Django is an open-source Python framework that is designed with speed, security, and scalability in mind. Django encourages clean design and rapid development.

Django on Docker Hub

Search Docker Hub (in your console, GUI, or the website itself) for django. More detailed steps can be found in the article Using Docker Hub).

You’ll find that there is an official repository for Django. It’s generally recommended to use the official repository when available.

Enter docker run django in your terminal. Docker will install Python 3 with Django 1.9+ unless you request a different tag. A full list of tags are available here.

Django Dockerfile

Writing your own Dockerfile is generally recommended, as it helps ensure you’re familiar with what is included in your image and container. It also simplifies creating future containers when developing your app.

Using the existing Django image, your Dockerfile would look like the following:

FROM django

ADD . /my-django-app

WORKDIR /my-django-app

RUN pip install -r requirements.txt

CMD [ "python", "./manage.py runserver 0.0.0.0:8000" ]

If you want to create a new Django project and its scaffolding, use this Dockerfile instead:

FROM django

WORKDIR /usr/src/app

CMD [ "django-admin", "startproject hello_world_django" ]

CMD [ "python", "manage.py runserver 0.0.0.0:8000" ]

There are a couple of new commands in these Dockerfiles:

  • ADD allows you to add local directories (local to the current folder) to your Docker container
  • WORKDIR sets your working directory (so you do not have to run everything from the / or /root directories)

Dockerizing without a Dockerfile

Instead of creating and building a Dockerfile, you can leverage the official Django image that’s stored on Docker Hub to run your app.

docker run --name hello-world-django -v "$PWD":/usr/src/app -w /usr/src/app -p 8000:8000 -d django bash -c "pip install -r requirements.txt && python manage.py runserver 0.0.0.0:8000"

The above command assumes the following:

  • Your Django app is named hello-world-django
  • Your app is stored in /usr/src/app

If you want to bootstrap a new application, use the following command (using the same directory and app name as above):

docker run -it --rm --user "$(id -u):$(id -g)" -v "$PWD":/usr/src/app -w /usr/src/app django django-admin.py startproject hello_world_django

  • requirements.txt allows you to use the standard pip install support with requirements.txt. If you need components that do not come with the Django image, you need to use this option.

At the end, you use Python to run the development server via manage.py and bind that to the wildcard IP on port 8000. Since we already bound the container’s port 8000 to the host’s, we want to make sure the development server runs on port 8000 (Python’s default).

Further information

If you do not need the requirements.txt file, leave it out of your command (remove the line RUN pip install -r requirements.txt from your Dockerfile, or do not pass it to bash in the interactive CLI approach).

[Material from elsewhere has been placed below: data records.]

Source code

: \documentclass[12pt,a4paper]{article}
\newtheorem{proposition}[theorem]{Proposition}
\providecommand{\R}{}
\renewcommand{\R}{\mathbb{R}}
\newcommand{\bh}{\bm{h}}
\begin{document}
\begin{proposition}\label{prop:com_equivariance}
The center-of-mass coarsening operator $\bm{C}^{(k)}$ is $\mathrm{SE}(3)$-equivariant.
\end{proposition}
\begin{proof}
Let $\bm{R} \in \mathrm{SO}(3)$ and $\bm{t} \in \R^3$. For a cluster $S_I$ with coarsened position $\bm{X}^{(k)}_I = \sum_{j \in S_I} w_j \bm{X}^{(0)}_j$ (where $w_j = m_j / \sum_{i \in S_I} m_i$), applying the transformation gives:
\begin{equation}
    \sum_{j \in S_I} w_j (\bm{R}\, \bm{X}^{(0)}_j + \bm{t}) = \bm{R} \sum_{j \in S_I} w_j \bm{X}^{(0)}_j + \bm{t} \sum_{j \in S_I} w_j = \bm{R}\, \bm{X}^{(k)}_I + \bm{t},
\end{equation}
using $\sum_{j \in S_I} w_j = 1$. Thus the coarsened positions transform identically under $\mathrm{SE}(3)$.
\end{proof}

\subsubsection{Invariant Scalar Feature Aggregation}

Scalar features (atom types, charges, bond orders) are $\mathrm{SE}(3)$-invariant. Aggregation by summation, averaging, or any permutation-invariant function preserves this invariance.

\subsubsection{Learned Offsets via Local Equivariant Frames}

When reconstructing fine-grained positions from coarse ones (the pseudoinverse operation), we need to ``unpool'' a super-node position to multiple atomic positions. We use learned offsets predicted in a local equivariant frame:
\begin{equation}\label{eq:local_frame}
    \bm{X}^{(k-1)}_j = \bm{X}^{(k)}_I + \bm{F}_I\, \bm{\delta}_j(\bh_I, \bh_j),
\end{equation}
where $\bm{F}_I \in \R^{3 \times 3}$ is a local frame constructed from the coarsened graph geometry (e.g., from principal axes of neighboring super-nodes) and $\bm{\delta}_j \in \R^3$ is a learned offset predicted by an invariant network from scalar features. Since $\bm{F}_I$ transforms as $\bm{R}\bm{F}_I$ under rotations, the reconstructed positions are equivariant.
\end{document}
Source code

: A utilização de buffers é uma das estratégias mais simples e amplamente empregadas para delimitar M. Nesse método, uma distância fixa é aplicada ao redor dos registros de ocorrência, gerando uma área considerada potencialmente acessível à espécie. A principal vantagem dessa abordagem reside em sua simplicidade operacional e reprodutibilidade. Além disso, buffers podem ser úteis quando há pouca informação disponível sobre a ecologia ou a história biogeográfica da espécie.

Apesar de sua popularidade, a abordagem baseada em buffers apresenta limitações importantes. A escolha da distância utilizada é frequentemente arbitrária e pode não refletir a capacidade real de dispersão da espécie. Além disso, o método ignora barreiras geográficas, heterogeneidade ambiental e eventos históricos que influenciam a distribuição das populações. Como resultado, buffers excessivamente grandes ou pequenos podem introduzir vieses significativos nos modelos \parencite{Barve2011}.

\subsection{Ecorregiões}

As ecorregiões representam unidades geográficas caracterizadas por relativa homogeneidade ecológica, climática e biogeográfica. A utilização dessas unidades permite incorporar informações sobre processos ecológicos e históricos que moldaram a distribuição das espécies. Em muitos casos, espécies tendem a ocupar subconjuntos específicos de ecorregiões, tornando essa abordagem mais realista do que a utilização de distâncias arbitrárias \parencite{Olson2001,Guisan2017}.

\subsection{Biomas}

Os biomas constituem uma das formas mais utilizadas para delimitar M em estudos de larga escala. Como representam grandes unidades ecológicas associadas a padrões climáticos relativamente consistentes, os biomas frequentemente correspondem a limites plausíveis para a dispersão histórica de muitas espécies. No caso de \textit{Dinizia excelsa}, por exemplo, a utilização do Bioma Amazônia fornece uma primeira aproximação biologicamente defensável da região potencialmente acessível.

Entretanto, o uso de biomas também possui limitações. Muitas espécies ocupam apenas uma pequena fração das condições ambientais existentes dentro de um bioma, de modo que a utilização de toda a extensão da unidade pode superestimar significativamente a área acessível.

If you need to pip install packages or components not found in a package, you need to install those dependencies (using either pip, requirements.txt, or both). In the example above, we use requirements.txt, but we could equally pass a pip install package_name if we know what package(s) to look for.

While Django runs its development web server on port 8000 by default, its recommended to set port 8000 for the web server, in the event a default changes or the image you use utilizes a different default port.

DO NOT use Django’s webserver in production. Use NGINX or Apache with the appropriate proxy (usually WCGI) running Python and Django.